The two parishes straddle the A15 in between Lincoln and Sleaford. The Temple Bruer parish is entirely rural, containing the farm and Knights Templar ruins to the west of the A15, and a hamlet at Thompson's bottom. The Ashby del la Launde parish contains most of the village of Ashby de la Launde and the hamlet of Bloxholm.

Ashby de la Launde is a village to the east of the A15 road, based around two centres. The first, Main Street, is centred on the church, the old Hall, and Home Farm. The second is around RAF Digby, with the associated housing and school at the junction of Heath Road and Cuckoo Lane. Cuckoo lane is the northern boundary of the parish, so only the buildings south of Cuckoo Lane are in the parish. This includes the Tedder primary school.
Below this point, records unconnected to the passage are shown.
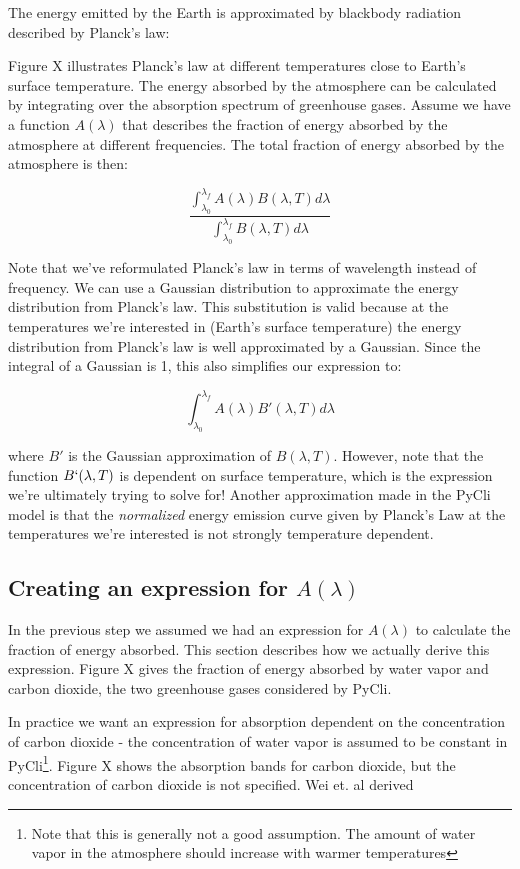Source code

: \documentclass[12pt]{article} %
\begin{document}
The energy emitted by the Earth is approximated by blackbody radiation described by Planck's law:

Figure X illustrates Planck's law at different temperatures close to Earth's surface temperature. The energy absorbed by the atmosphere can be calculated by integrating over the absorption spectrum of greenhouse gases. Assume we have a function $A(\lambda)$ that describes the fraction of energy absorbed by the atmosphere at different frequencies. The total fraction of energy absorbed by the atmosphere is then:

$$\frac{\int_{\lambda_0}^{\lambda_f} A(\lambda) B(\lambda, T) d\lambda}{\int_{\lambda_0}^{\lambda_f} B(\lambda, T) d\lambda }$$

Note that we've reformulated Planck's law in terms of wavelength instead of frequency. We can use a Gaussian distribution to approximate the energy distribution from Planck's law. This substitution is valid because at the temperatures we're interested in (Earth's surface temperature) the energy distribution from Planck's law is well approximated by a Gaussian. Since the integral of a Gaussian is 1, this also simplifies our expression to:

$$\int_{\lambda_0}^{\lambda_f} A(\lambda) B'(\lambda, T) d\lambda$$

where $B'$ is the Gaussian approximation of $B(\lambda, T)$. However, note that the function $B`(\lambda, T)$ is dependent on surface temperature, which is the expression we're ultimately trying to solve for! Another approximation made in the PyCli model is that the \textit{normalized} energy emission curve given by Planck's Law at the temperatures we're interested is not strongly temperature dependent.

\subsection{Creating an expression for $A(\lambda)$}

In the previous step we assumed we had an expression for $A(\lambda)$ to calculate the fraction of energy absorbed. This section describes how we actually derive this expression. Figure X gives the fraction of energy absorbed by water vapor and carbon dioxide, the two greenhouse gases considered by PyCli.

In practice we want an expression for absorption dependent on the concentration of carbon dioxide - the concentration of water vapor is assumed to be constant in PyCli\footnote{Note that this is generally not a good assumption. The amount of water vapor in the atmosphere should increase with warmer temperatures}. Figure X shows the absorption bands for carbon dioxide, but the concentration of carbon dioxide is not specified. Wei et. al derived 
\end{document}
The western edge of the Temple parish is along the alignment of the former Roman Road of High Dyke park of Ermine Street.

==Terrain==
The whole of the Temple Bruer parish, and the western and northern part of the Ashby parish (including that part of Scopwick heath) are on the Lincolnshire limestone, the Upper Lincolnshire Limestone. The village of Ashby de la Launde and the hamlet of Bloxholm are founded on a slightly different Limestone formation, the Cornbrash. The B1191 road past RAF Digby is the approximate delimiter. Several limestone streams arise from this area and flow east.

The Temple parish and the Scopwick heath part of the Ashby parish are around 50m above sea level, and the eastern edge of the Ashby parish dips down to the 20m line. The delimiter between the two geologies is roughly along the 30m contour.